More holy envy and less holy enmity.
Now most people reading this are probably well aware that I'm a member of The Church of Jesus Christ of Latter-day Saints. They are also probably aware that I'm an active participant in the church and our local congregation. I pray, I read my scriptures, I attend church services. I sincerely do what I can to live a good life, follow the teachings of Christ, his prophets, and scripture. I do what I can. I often fall short, but I'm trying to maintain some semblance of a forward progression.
That said, I have a brutal confession. I don't always give that grace to others who are religious, especially other Christians, and that's a problem. It's one I need to work on. If I expect, or at the very least hope, people to give me the benefit of the doubt I need to start giving it to others.
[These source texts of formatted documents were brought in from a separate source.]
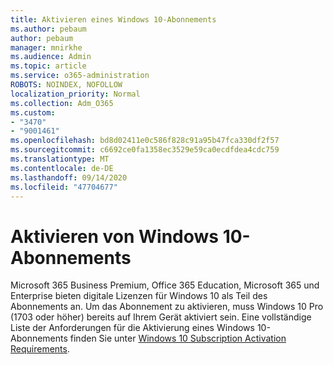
 ```yaml
---
title: Aktivieren eines Windows 10-Abonnements
ms.author: pebaum
author: pebaum
manager: mnirkhe
ms.audience: Admin
ms.topic: article
ms.service: o365-administration
ROBOTS: NOINDEX, NOFOLLOW
localization_priority: Normal
ms.collection: Adm_O365
ms.custom:
- "3470"
- "9001461"
ms.openlocfilehash: bd8d02411e0c586f828c91a95b47fca330df2f57
ms.sourcegitcommit: c6692ce0fa1358ec3529e59ca0ecdfdea4cdc759
ms.translationtype: MT
ms.contentlocale: de-DE
ms.lasthandoff: 09/14/2020
ms.locfileid: "47704677"
---
```

# <a name="activating-windows-10-subscriptions"></a>Aktivieren von Windows 10-Abonnements

Microsoft 365 Business Premium, Office 365 Education, Microsoft 365 und Enterprise bieten digitale Lizenzen für Windows 10 als Teil des Abonnements an. Um das Abonnement zu aktivieren, muss Windows 10 Pro (1703 oder höher) bereits auf Ihrem Gerät aktiviert sein. Eine vollständige Liste der Anforderungen für die Aktivierung eines Windows 10-Abonnements finden Sie unter [Windows 10 Subscription Activation Requirements](https://docs.microsoft.com/windows/deployment/windows-10-subscription-activation#requirements).
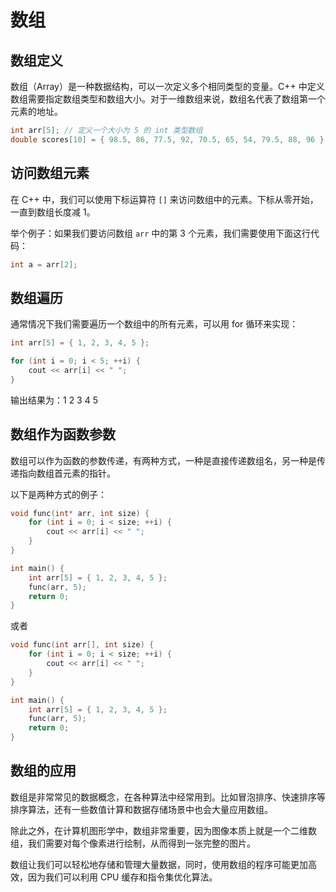 # 数组

## 数组定义

数组（Array）是一种数据结构，可以一次定义多个相同类型的变量。C++ 中定义数组需要指定数组类型和数组大小。对于一维数组来说，数组名代表了数组第一个元素的地址。

```c++
int arr[5]; // 定义一个大小为 5 的 int 类型数组
double scores[10] = { 98.5, 86, 77.5, 92, 70.5, 65, 54, 79.5, 88, 96 };  // 定义并初始化 double 类型数组
```

## 访问数组元素

在 C++ 中，我们可以使用下标运算符 `[]` 来访问数组中的元素。下标从零开始，一直到数组长度减 1。

举个例子：如果我们要访问数组 `arr` 中的第 3 个元素，我们需要使用下面这行代码：

```c++
int a = arr[2];
```

## 数组遍历

通常情况下我们需要遍历一个数组中的所有元素，可以用 for 循环来实现：

```c++
int arr[5] = { 1, 2, 3, 4, 5 };

for (int i = 0; i < 5; ++i) {
    cout << arr[i] << " ";
}
```

输出结果为：1 2 3 4 5

## 数组作为函数参数

数组可以作为函数的参数传递，有两种方式，一种是直接传递数组名，另一种是传递指向数组首元素的指针。

以下是两种方式的例子：

```c++
void func(int* arr, int size) {
    for (int i = 0; i < size; ++i) {
        cout << arr[i] << " ";
    }
}

int main() {
    int arr[5] = { 1, 2, 3, 4, 5 };
    func(arr, 5);
    return 0;
}
```

或者

```c++
void func(int arr[], int size) {
    for (int i = 0; i < size; ++i) {
        cout << arr[i] << " ";
    }
}

int main() {
    int arr[5] = { 1, 2, 3, 4, 5 };
    func(arr, 5);
    return 0;
}
```

## 数组的应用

数组是非常常见的数据概念，在各种算法中经常用到。比如冒泡排序、快速排序等排序算法，还有一些数值计算和数据存储场景中也会大量应用数组。

除此之外，在计算机图形学中，数组非常重要，因为图像本质上就是一个二维数组，我们需要对每个像素进行绘制，从而得到一张完整的图片。

数组让我们可以轻松地存储和管理大量数据，同时，使用数组的程序可能更加高效，因为我们可以利用 CPU 缓存和指令集优化算法。
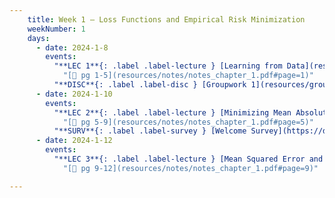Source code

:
 ```yaml
---
    title: Week 1 – Loss Functions and Empirical Risk Minimization
    weekNumber: 1
    days:
      - date: 2024-1-8
        events:
          "**LEC 1**{: .label .label-lecture } [Learning from Data](resources/lecture/lec01.pdf) [✏️](resources/lecture/lec01-marked.pdf)": 
            "[📖 pg 1-5](resources/notes/notes_chapter_1.pdf#page=1)"
          "**DISC**{: .label .label-disc } [Groupwork 1](resources/groupwork/groupwork1.pdf) ":
      - date: 2024-1-10
        events:
          "**LEC 2**{: .label .label-lecture } [Minimizing Mean Absolute Error](resources/lecture/lec02.pdf) [✏️](resources/lecture/lec02-marked.pdf)": 
            "[📖 pg 5-9](resources/notes/notes_chapter_1.pdf#page=5)"
          "**SURV**{: .label .label-survey } [Welcome Survey](https://docs.google.com/forms/d/e/1FAIpQLSe-u3gy2b-MbNV4vT20U_hTTA8aOrOtsIA7fBa8dhCy0_Zs8A/viewform?usp=sf_link)":
      - date: 2024-1-12
        events:
          "**LEC 3**{: .label .label-lecture } [Mean Squared Error and Empirical Risk Minimization](resources/lecture/lec03.pdf)": 
            "[📖 pg 9-12](resources/notes/notes_chapter_1.pdf#page=9)"

---
```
I think the struggle I have with this comes from two things that build on each other. The more I reflect on this the better I can address my own shortcomings. The say the first step to solving a problem is admitting there is one. I hope that I'm successful in that regard.
The first stumbling block is that I hold religious people to a higher standard than I do others. Morally speaking I automatically hold those who profess faith to my knowledge of their doctrine, dogma, and morals. This has two shortcomings, one I'm not always as aware of others faith and beliefs as I hope. The problem with holding people to standards you don't fully understand should be readily apparent and it's something I'm trying to rectify by both learning more and letting go of my expectations. The second main shortcoming is that I don't live up to my own standards. I curse, I have lied, I have a temper, I consume media some may find questionable. If I don't fit the model outsiders expect of a "Mormon" how can I hold others to a standard? It's not fair and its something I need to stop doing as I work on being a better member of my church.
The second struggle I have is that the worst treatment I've received due to my faith has been from people who profess themselves to be christian. This has been one of the hardest pills for me to swallow and I'm afraid it's truly harmed my view of Christianity at large. I'm not going to take the time here to hash out the theological differences between my denomination of faith and the others of the Christianity. They can be substantial or slight depending on one's view point. It's been my experience that those differences can be used as a justification for poor treatment or outright hostility and discrimination. What I've often failed recognize and remember is that these are the actions of individuals, and they are the minority of interactions I've had with people of their denominations. I can't let the few truly horrific interactions cloud my judgement of the group as a whole.
Now this whole post may seem a bit out of the blue. But I've been reflecting on this at large for a few reasons. One, I'm seeing political divisions in my own faith and it's resulting in some implicit and explicit confrontations over piety and faithfulness. It's a division that's even more apparent in Christianity at large. It's something I wish we wouldn't do. Because faith and politics are impossible to reconcile without compromise. I need to start recognizing that when looking at an impossible decision I'll prioritize different aspects of the same gospel. I need to remember that we're all trying to make the best compromise we see fit. It's not that we're trying to break things down but that we're trying to do our best. That's a hard thing to do, but I can do better.
Second, I'm going to be attending an evangelical university in a couple weeks. Part of the requirements over the next couple quarters will be a new testament and old testament survey course, a religion and psychology course. I'm looking forward to them. I've loved learning about other faiths, yet I haven't always had the same desire or openness toward other christian denominations. It's time that changed. If I can find commonalities between my faith and Islam, my traditions and Jewish traditions, commonalities in thought between scripture and Buddhism, then I should be able to find commonalities over scriptures I share, a belief and testimony in the same Savior.
It's become apparent to me that some of the groups that I've struggled to understand, empathize, or even just coexist with share a testimony of the same Savior I do. That's a problem and a failing on me. One I need to change moving forward. I need to grant the grace I need and desire. I'm not a judge of people's faithfulness, thankfully. So I need to truly stop acting like one.
I think if I can do this, then maybe just maybe, some part of this chaotic year will be a bit more peaceful. It maybe a lofty goal, but I can't underestimate the impact of one person anymore.